I am running a program that requires repeated use of pairwise distance calculations across a collection of points in 2D and then calculating the vectors. This ends up causing a bottleneck in my run times so I have tried to re-write my code from Matlab to Julia to take advantage of its faster speeds. The problem I have run into, however, is that the function I have written in Julia is actually running five times slower than my Matlab implementation. Given Julia's reputation as being a substantially faster language, I am assuming that I have done something wrong.
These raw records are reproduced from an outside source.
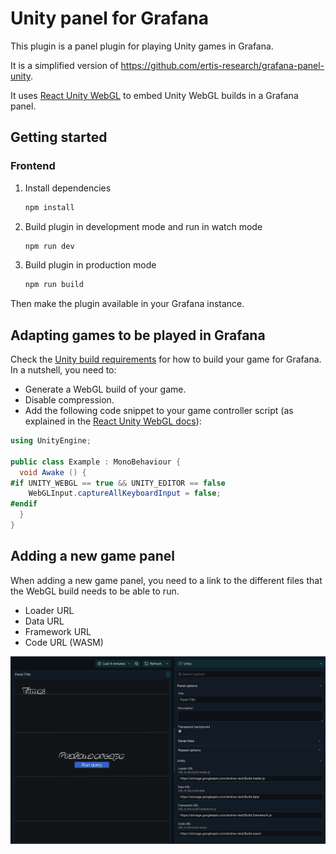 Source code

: # Unity panel for Grafana

This plugin is a panel plugin for playing Unity games in Grafana.

It is a simplified version of https://github.com/ertis-research/grafana-panel-unity.

It uses [React Unity WebGL](https://react-unity-webgl.dev/) to embed Unity WebGL builds in a Grafana panel.

## Getting started

### Frontend

1. Install dependencies

   ```bash
   npm install
   ```

2. Build plugin in development mode and run in watch mode

   ```bash
   npm run dev
   ```

3. Build plugin in production mode

   ```bash
   npm run build
   ```

Then make the plugin available in your Grafana instance.

## Adapting games to be played in Grafana

Check the [Unity build requirements](https://github.com/ertis-research/grafana-panel-unity/tree/main?tab=readme-ov-file#unity-build-requirements) for how to build your game for Grafana. In a nutshell, you need to:

- Generate a WebGL build of your game.
- Disable compression.
- Add the following code snippet to your game controller script (as explained in the [React Unity WebGL docs](https://react-unity-webgl.dev/docs/api/tab-index)):

```cs
using UnityEngine;

public class Example : MonoBehaviour {
  void Awake () {
#if UNITY_WEBGL == true && UNITY_EDITOR == false
    WebGLInput.captureAllKeyboardInput = false;
#endif
  }
}
```

## Adding a new game panel

When adding a new game panel, you need to a link to the different files that the WebGL build needs to be able to run.

- Loader URL
- Data URL
- Framework URL
- Code URL (WASM)

![screenshot](./img/screenshot.png)
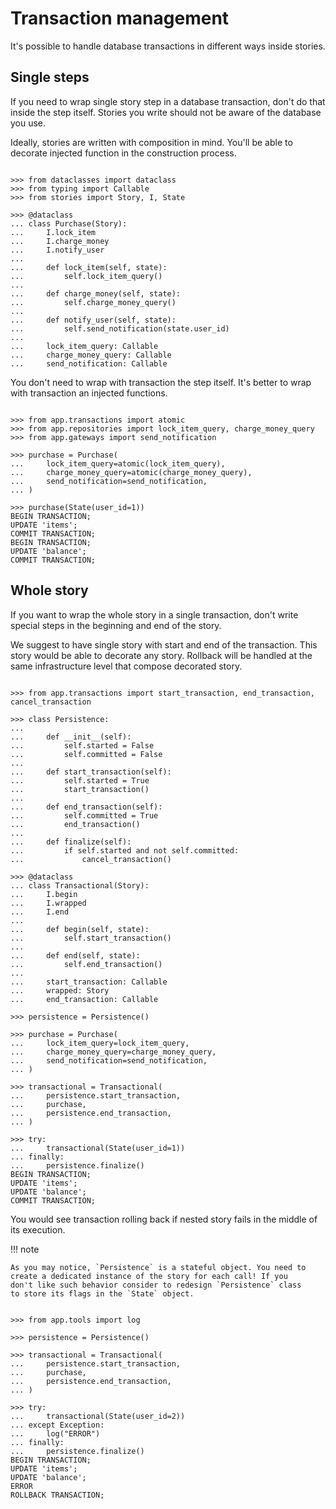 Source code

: # Transaction management

It's possible to handle database transactions in different ways inside stories.

## Single steps

If you need to wrap single story step in a database transaction, don't do that
inside the step itself. Stories you write should not be aware of the database
you use.

Ideally, stories are written with composition in mind. You'll be able to
decorate injected function in the construction process.

```pycon

>>> from dataclasses import dataclass
>>> from typing import Callable
>>> from stories import Story, I, State

>>> @dataclass
... class Purchase(Story):
...     I.lock_item
...     I.charge_money
...     I.notify_user
...
...     def lock_item(self, state):
...         self.lock_item_query()
...
...     def charge_money(self, state):
...         self.charge_money_query()
...
...     def notify_user(self, state):
...         self.send_notification(state.user_id)
...
...     lock_item_query: Callable
...     charge_money_query: Callable
...     send_notification: Callable

```

You don't need to wrap with transaction the step itself. It's better to wrap
with transaction an injected functions.

```pycon

>>> from app.transactions import atomic
>>> from app.repositories import lock_item_query, charge_money_query
>>> from app.gateways import send_notification

>>> purchase = Purchase(
...     lock_item_query=atomic(lock_item_query),
...     charge_money_query=atomic(charge_money_query),
...     send_notification=send_notification,
... )

>>> purchase(State(user_id=1))
BEGIN TRANSACTION;
UPDATE 'items';
COMMIT TRANSACTION;
BEGIN TRANSACTION;
UPDATE 'balance';
COMMIT TRANSACTION;

```

## Whole story

If you want to wrap the whole story in a single transaction, don't write special
steps in the beginning and end of the story.

We suggest to have single story with start and end of the transaction. This
story would be able to decorate any story. Rollback will be handled at the same
infrastructure level that compose decorated story.

```pycon

>>> from app.transactions import start_transaction, end_transaction, cancel_transaction

>>> class Persistence:
...
...     def __init__(self):
...         self.started = False
...         self.committed = False
...
...     def start_transaction(self):
...         self.started = True
...         start_transaction()
...
...     def end_transaction(self):
...         self.committed = True
...         end_transaction()
...
...     def finalize(self):
...         if self.started and not self.committed:
...             cancel_transaction()

>>> @dataclass
... class Transactional(Story):
...     I.begin
...     I.wrapped
...     I.end
...
...     def begin(self, state):
...         self.start_transaction()
...
...     def end(self, state):
...         self.end_transaction()
...
...     start_transaction: Callable
...     wrapped: Story
...     end_transaction: Callable

>>> persistence = Persistence()

>>> purchase = Purchase(
...     lock_item_query=lock_item_query,
...     charge_money_query=charge_money_query,
...     send_notification=send_notification,
... )

>>> transactional = Transactional(
...     persistence.start_transaction,
...     purchase,
...     persistence.end_transaction,
... )

>>> try:
...     transactional(State(user_id=1))
... finally:
...     persistence.finalize()
BEGIN TRANSACTION;
UPDATE 'items';
UPDATE 'balance';
COMMIT TRANSACTION;

```

You would see transaction rolling back if nested story fails in the middle of
its execution.

!!! note

    As you may notice, `Persistence` is a stateful object. You need to
    create a dedicated instance of the story for each call! If you
    don't like such behavior consider to redesign `Persistence` class
    to store its flags in the `State` object.

```pycon

>>> from app.tools import log

>>> persistence = Persistence()

>>> transactional = Transactional(
...     persistence.start_transaction,
...     purchase,
...     persistence.end_transaction,
... )

>>> try:
...     transactional(State(user_id=2))
... except Exception:
...     log("ERROR")
... finally:
...     persistence.finalize()
BEGIN TRANSACTION;
UPDATE 'items';
UPDATE 'balance';
ERROR
ROLLBACK TRANSACTION;

```
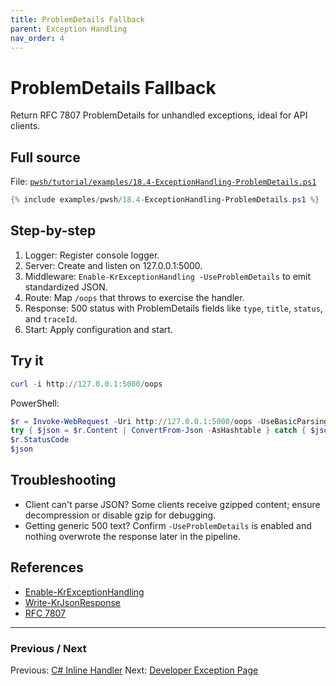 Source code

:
 ```yaml
---
title: ProblemDetails Fallback
parent: Exception Handling
nav_order: 4
---
```


# ProblemDetails Fallback

Return RFC 7807 ProblemDetails for unhandled exceptions, ideal for API clients.

## Full source

File: [`pwsh/tutorial/examples/18.4-ExceptionHandling-ProblemDetails.ps1`][18.4-ExceptionHandling-ProblemDetails.ps1]

```powershell
{% include examples/pwsh/18.4-ExceptionHandling-ProblemDetails.ps1 %}
```

## Step-by-step

1. Logger: Register console logger.
2. Server: Create and listen on 127.0.0.1:5000.
3. Middleware: `Enable-KrExceptionHandling -UseProblemDetails` to emit standardized JSON.
4. Route: Map `/oops` that throws to exercise the handler.
5. Response: 500 status with ProblemDetails fields like `type`, `title`, `status`, and `traceId`.
6. Start: Apply configuration and start.

## Try it

```powershell
curl -i http://127.0.0.1:5000/oops
```

PowerShell:

```powershell
$r = Invoke-WebRequest -Uri http://127.0.0.1:5000/oops -UseBasicParsing -SkipHttpErrorCheck
try { $json = $r.Content | ConvertFrom-Json -AsHashtable } catch { $json = $null }
$r.StatusCode
$json
```

## Troubleshooting

- Client can't parse JSON? Some clients receive gzipped content; ensure decompression or disable gzip for debugging.
- Getting generic 500 text? Confirm `-UseProblemDetails` is enabled and nothing overwrote the response later in the pipeline.

## References

- [Enable-KrExceptionHandling][Enable-KrExceptionHandling]
- [Write-KrJsonResponse][Write-KrJsonResponse]
- [RFC 7807][RFC 7807]

---

### Previous / Next

Previous: [C# Inline Handler](./3.CSharp-Inline.md)
Next: [Developer Exception Page](./5.Developer-Exception-Page.md)

[18.4-ExceptionHandling-ProblemDetails.ps1]: /pwsh/tutorial/examples/18.4-ExceptionHandling-ProblemDetails.ps1
[Enable-KrExceptionHandling]: /pwsh/cmdlets/Enable-KrExceptionHandling
[Write-KrJsonResponse]: /pwsh/cmdlets/Write-KrJsonResponse
[RFC 7807]: https://datatracker.ietf.org/doc/html/rfc7807
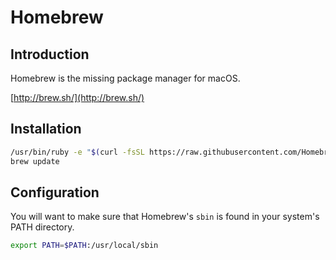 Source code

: # Homebrew

## Introduction

Homebrew is the missing package manager for macOS.

[http://brew.sh/](http://brew.sh/)

## Installation

```bash
/usr/bin/ruby -e "$(curl -fsSL https://raw.githubusercontent.com/Homebrew/install/master/install)"
brew update
```

## Configuration

You will want to make sure that Homebrew's `sbin` is found in your system's PATH directory.

```bash
export PATH=$PATH:/usr/local/sbin
```
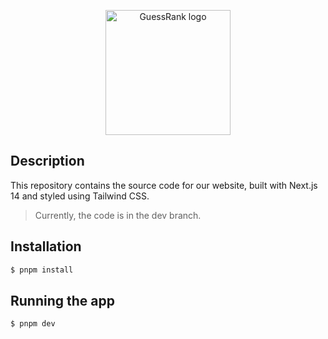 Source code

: <p align="center">
  <a href="http://guessrank.xyz/" target="blank"><img src="https://avatars.githubusercontent.com/u/172465319?s=200&v=1" width="200" alt="GuessRank logo" /></a>
</p>

## Description

This repository contains the source code for our website, built with Next.js 14 and styled using Tailwind CSS. 
> Currently, the code is in the dev branch.

## Installation

```bash
$ pnpm install
```

## Running the app
```bash
$ pnpm dev
```
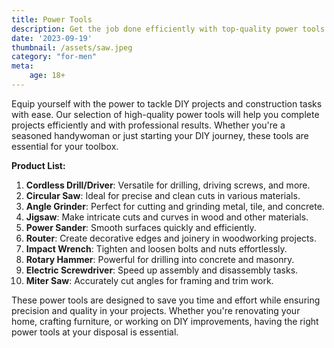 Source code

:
 ```yaml
---
title: Power Tools
description: Get the job done efficiently with top-quality power tools for your DIY and construction needs.
date: '2023-09-19'
thumbnail: /assets/saw.jpeg
category: "for-men"
meta:
    age: 18+
---
```

Equip yourself with the power to tackle DIY projects and construction tasks with ease. Our selection of high-quality power tools will help you complete projects efficiently and with professional results. Whether you're a seasoned handywoman or just starting your DIY journey, these tools are essential for your toolbox.

**Product List:**
1. **Cordless Drill/Driver**: Versatile for drilling, driving screws, and more.
2. **Circular Saw**: Ideal for precise and clean cuts in various materials.
3. **Angle Grinder**: Perfect for cutting and grinding metal, tile, and concrete.
4. **Jigsaw**: Make intricate cuts and curves in wood and other materials.
5. **Power Sander**: Smooth surfaces quickly and efficiently.
6. **Router**: Create decorative edges and joinery in woodworking projects.
7. **Impact Wrench**: Tighten and loosen bolts and nuts effortlessly.
8. **Rotary Hammer**: Powerful for drilling into concrete and masonry.
9. **Electric Screwdriver**: Speed up assembly and disassembly tasks.
10. **Miter Saw**: Accurately cut angles for framing and trim work.

These power tools are designed to save you time and effort while ensuring precision and quality in your projects. Whether you're renovating your home, crafting furniture, or working on DIY improvements, having the right power tools at your disposal is essential.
I wrote a simple example to illustrate what I am seeing.
Julia code:
using Distances
function foo()
historyarray = zeros(5000,150,2)
a = randn(150,2)
for i in 1:5000
pd = pairwise(Euclidean(),a.')
xgv = broadcast(-,a[:,1].',a[:,1])
ygv = broadcast(-,a[:,2].',a[:,2])
th = atan2(ygv,xgv)
fv = 1./(pd+1)
xfv = fv*cos(th)
yfv = fv*sin(th)
a[:,1]+= sum(xfv,2)
a[:,2]+= sum(yfv,2)
historyarray[i,:,:] = copy(a)
end
end
Matlab code:
function foo
histarray = zeros(5000,150,2);
a = randn(150,2);
for i=1:5000
pd = pdist2(a,a);
xgv = -bsxfun(@minus,a(:,1),a(:,1)');
ygv = -bsxfun(@minus,a(:,2),a(:,2)');
th = atan2(ygv,xgv);
fv = 1./(pd+1);
xfv = fv.*cos(th);
yfv = fv.*sin(th);
a(:,1) = a(:,1)+sum(xfv,2);
a(:,2) = a(:,2)+sum(yfv,2);
histarray(i,:,:)=a;
end
end
When I test the Julia code's speed (multiple times to account for compiling time) I get:
@time foo()
16.110077 seconds (2.65 M allocations: 8.566 GB, 6.30% gc time)
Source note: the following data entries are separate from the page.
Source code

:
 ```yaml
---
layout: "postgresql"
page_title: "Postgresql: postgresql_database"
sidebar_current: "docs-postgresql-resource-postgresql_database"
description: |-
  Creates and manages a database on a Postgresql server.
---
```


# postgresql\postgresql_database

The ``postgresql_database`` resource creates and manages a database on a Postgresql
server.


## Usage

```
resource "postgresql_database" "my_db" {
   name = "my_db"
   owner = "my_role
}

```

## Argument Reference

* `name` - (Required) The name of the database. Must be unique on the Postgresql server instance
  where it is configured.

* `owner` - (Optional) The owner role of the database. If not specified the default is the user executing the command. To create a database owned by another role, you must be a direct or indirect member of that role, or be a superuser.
The Matlab function's performance on the other hand is:
tic
foo
toc
Elapsed time is 3.339807 seconds.
When I have run the profile viewer on the Julia code the component that takes the most amount of time are lines 9, 11, and 12. Is there perhaps something strange happening with trigonometric functions?
You are correct that the calls to sin
, cos
, and atan2
are the bottleneck in your Julia code. Nevertheless, the high number of allocations implies that there is still potential for optimizations.
On the upcoming version of Julia, your code can easily be rewritten to avoid unnecessary allocations by using the improved dot broadcasting syntax a .= f.(b,c)
. This is equivalent to broadcast!(f, a, b, c)
and updates a
in place. Additionally, several dot broadcast calls on the rhs are automatically fused into a single one. Finally, the @views
macro turns all slicing operations like a[:,1]
, which makes a copy, into views. The new code looks like:
function foo2()
a = rand(150,2)
historyarray = zeros(5000,150,2)
pd = zeros(size(a,1), size(a,1))
xgv = similar(pd)
ygv = similar(pd)
th = similar(pd)
fv = similar(pd)
xfv = similar(pd)
yfv = similar(pd)
tmp = zeros(size(a,1))
@views for i in 1:5000
pairwise!(pd, Euclidean(),a.')
xgv .= a[:,1].' .- a[:,1]
ygv .= a[:,2].' .- a[:,2]
th .= atan2.(ygv,xgv)
fv .= 1./(pd.+1)
xfv .= fv.*cos.(th)
yfv .= fv.*sin.(th)
a[:,1:1] .+= sum!(tmp, xfv)
a[:,2:2] .+= sum!(tmp, yfv)
historyarray[i,:,:] = a
end
end
(I use element-wise multiplication in xfv .= fv.*cos.(th)
like in your Matlab code instead of matrix multiplication.)
Benchmarking the new code shows a strong reduction in allocated memory:
julia> @benchmark foo2()
BenchmarkTools.Trial:
memory estimate: 67.88 MiB
allocs estimate: 809507
--------------
minimum time: 7.655 s (0.06% GC)
median time: 7.655 s (0.06% GC)
mean time: 7.655 s (0.06% GC)
maximum time: 7.655 s (0.06% GC)
--------------
samples: 1
evals/sample: 1
time tolerance: 5.00%
memory tolerance: 1.00%
(Most of this can be achieved on 0.5, but requires a bit more typing)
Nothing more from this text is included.